Beyond the dance songs — most of which originated in Philadelphia — Cameo-Parkway issued garage rock classics from the Midwest including ? And The Mysterians’ “96 Tears” as well as early tracks by Detroit’s Bob Seger, The Rationals and Terry Knight And The Pack. The label even embraced the British invasion, releasing sides by The Kinks and Screaming Lord Sutch. Soul played a significant role with singles by The Tymes, Patti LaBelle And Her Bluebells, Frankie Beverly And The Butlers, The Five Stairsteps, and Bunny Sigler. Beyond those, Cameo was the label home of Bobby Rydell, who transformed from “swingin’ pop idol” to a mature vocalist and was accepted by both teen and adult audiences with such hits as “Wild One,” “Kissin’ Time” and more adult fare such as “Volare” and “Sway.”
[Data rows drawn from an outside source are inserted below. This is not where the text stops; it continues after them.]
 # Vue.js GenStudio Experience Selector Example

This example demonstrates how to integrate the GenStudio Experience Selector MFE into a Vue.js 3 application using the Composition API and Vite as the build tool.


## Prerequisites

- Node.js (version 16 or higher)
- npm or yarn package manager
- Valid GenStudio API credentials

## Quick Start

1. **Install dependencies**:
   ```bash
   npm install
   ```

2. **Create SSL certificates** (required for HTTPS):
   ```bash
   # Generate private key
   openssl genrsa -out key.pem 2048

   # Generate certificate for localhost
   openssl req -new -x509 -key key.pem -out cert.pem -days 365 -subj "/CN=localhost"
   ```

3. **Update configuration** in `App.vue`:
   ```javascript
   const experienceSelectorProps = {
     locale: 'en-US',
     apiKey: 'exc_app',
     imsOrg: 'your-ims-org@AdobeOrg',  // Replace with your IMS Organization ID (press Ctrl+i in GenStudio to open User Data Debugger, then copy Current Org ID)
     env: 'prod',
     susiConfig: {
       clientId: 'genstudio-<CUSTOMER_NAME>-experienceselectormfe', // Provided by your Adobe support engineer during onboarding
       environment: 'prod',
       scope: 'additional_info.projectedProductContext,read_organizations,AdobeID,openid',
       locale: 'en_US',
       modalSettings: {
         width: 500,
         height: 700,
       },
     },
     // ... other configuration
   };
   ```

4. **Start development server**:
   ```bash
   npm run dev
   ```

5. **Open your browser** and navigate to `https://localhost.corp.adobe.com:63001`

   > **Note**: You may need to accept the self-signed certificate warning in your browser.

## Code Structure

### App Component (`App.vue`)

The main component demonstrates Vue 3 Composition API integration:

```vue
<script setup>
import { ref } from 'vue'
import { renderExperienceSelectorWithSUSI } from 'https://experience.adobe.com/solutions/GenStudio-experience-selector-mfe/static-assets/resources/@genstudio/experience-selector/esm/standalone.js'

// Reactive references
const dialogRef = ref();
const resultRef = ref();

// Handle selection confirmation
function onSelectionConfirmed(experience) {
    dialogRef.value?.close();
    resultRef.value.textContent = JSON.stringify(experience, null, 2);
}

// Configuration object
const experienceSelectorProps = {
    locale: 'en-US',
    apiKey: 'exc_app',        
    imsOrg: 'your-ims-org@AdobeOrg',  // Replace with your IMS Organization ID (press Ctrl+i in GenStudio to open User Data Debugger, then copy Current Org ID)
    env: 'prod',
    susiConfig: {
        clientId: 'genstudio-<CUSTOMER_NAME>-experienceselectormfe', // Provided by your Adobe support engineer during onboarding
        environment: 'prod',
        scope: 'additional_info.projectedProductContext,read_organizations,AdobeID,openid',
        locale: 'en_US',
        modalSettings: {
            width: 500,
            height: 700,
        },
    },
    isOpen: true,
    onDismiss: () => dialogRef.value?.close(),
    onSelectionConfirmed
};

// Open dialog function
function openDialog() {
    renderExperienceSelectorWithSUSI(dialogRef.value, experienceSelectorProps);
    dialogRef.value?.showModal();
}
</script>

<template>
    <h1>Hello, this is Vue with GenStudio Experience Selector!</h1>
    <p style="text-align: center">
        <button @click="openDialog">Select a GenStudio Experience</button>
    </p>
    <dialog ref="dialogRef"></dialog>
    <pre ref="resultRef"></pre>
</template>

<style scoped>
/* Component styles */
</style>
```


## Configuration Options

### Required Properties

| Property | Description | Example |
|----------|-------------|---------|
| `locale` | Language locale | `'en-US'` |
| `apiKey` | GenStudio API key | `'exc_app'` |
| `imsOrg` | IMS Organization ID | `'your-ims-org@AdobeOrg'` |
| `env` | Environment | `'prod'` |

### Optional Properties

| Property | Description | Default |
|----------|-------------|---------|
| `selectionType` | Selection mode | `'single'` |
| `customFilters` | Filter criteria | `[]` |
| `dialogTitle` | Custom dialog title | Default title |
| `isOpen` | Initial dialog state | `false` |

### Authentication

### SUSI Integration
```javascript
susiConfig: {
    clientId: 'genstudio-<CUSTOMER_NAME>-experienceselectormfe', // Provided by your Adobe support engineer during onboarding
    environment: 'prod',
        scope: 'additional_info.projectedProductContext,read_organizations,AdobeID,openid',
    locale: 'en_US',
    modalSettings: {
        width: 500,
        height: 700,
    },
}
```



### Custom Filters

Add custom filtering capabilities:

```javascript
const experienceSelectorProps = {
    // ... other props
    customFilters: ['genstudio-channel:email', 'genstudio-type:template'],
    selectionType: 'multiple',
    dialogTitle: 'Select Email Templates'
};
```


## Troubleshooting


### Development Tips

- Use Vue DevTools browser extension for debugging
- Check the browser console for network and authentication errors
Collectors’ Choice’s initial rollout of six CDs includes the following:
• Bobby Rydell — Bobby Rydell Salutes The Great Ones/Rydell at the Copa. These two 1961 albums — presented here in their original stereo mixes — represented an effort by Rydell to move beyond the limitations of his teen idol persona. The title of Rydell’s Cameo LP, Bobby Rydell Salutes The Great Ones, works on two levels. It is an early tribute to the performers the young singer admired all his life, as indicated by the little caricatures of Al Jolson, Bing Crosby and Frank Sinatra in the upper corner of the LP’s cover, and the “great ones” in the title refers to songs from the Great American Songbook such as “Mammy,” “That Old Black Magic” and “All of You.” By recording a live album at the Copa, Rydell was following a well-trodden trail left by other pop male vocalists like Bobby Darin and Paul Anka. Jim Ritz contributed liner notes.
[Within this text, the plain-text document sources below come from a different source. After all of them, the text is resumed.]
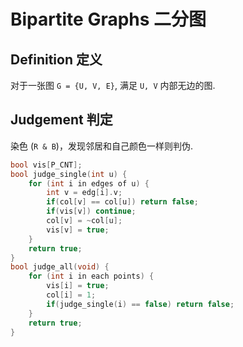 # Bipartite Graphs 二分图
## Definition 定义
对于一张图 `G = {U, V, E}`, 满足 `U, V` 内部无边的图.   
## Judgement 判定
染色 (`R & B`)，发现邻居和自己颜色一样则判伪. 
```cpp
bool vis[P_CNT];
bool judge_single(int u) {
	for (int i in edges of u) {
		int v = edg[i].v;
		if(col[v] == col[u]) return false;
		if(vis[v]) continue;
		col[v] = ~col[u];
		vis[v] = true;
	}
	return true;
}
bool judge_all(void) {
	for (int i in each points) {
		vis[i] = true;
		col[i] = 1;
		if(judge_single(i) == false) return false;
	}
	return true;
}
```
• Chubby Checker — It’s Pony Time/Let’s Twist Again: This twofer includes two albums from the height of the Chubby Checker twist phenomenon that he and Cameo-Parkway had spawned, virtually ruling the music charts in 1960 and 1961. The first album’s title track, “Pony Time,” went to #1, his only chart-topper besides “The Twist,” while Let’s Twist Again, his fourth album, hit #11, shortly followed by three Top 10 albums in a row. Also featured here are “We Like Birdland,” “The Watusi,” The Hully Gully,” “I Could Have Danced All Night,” “Let’s Twist Again” and more. Jim Ritz penned the liner notes.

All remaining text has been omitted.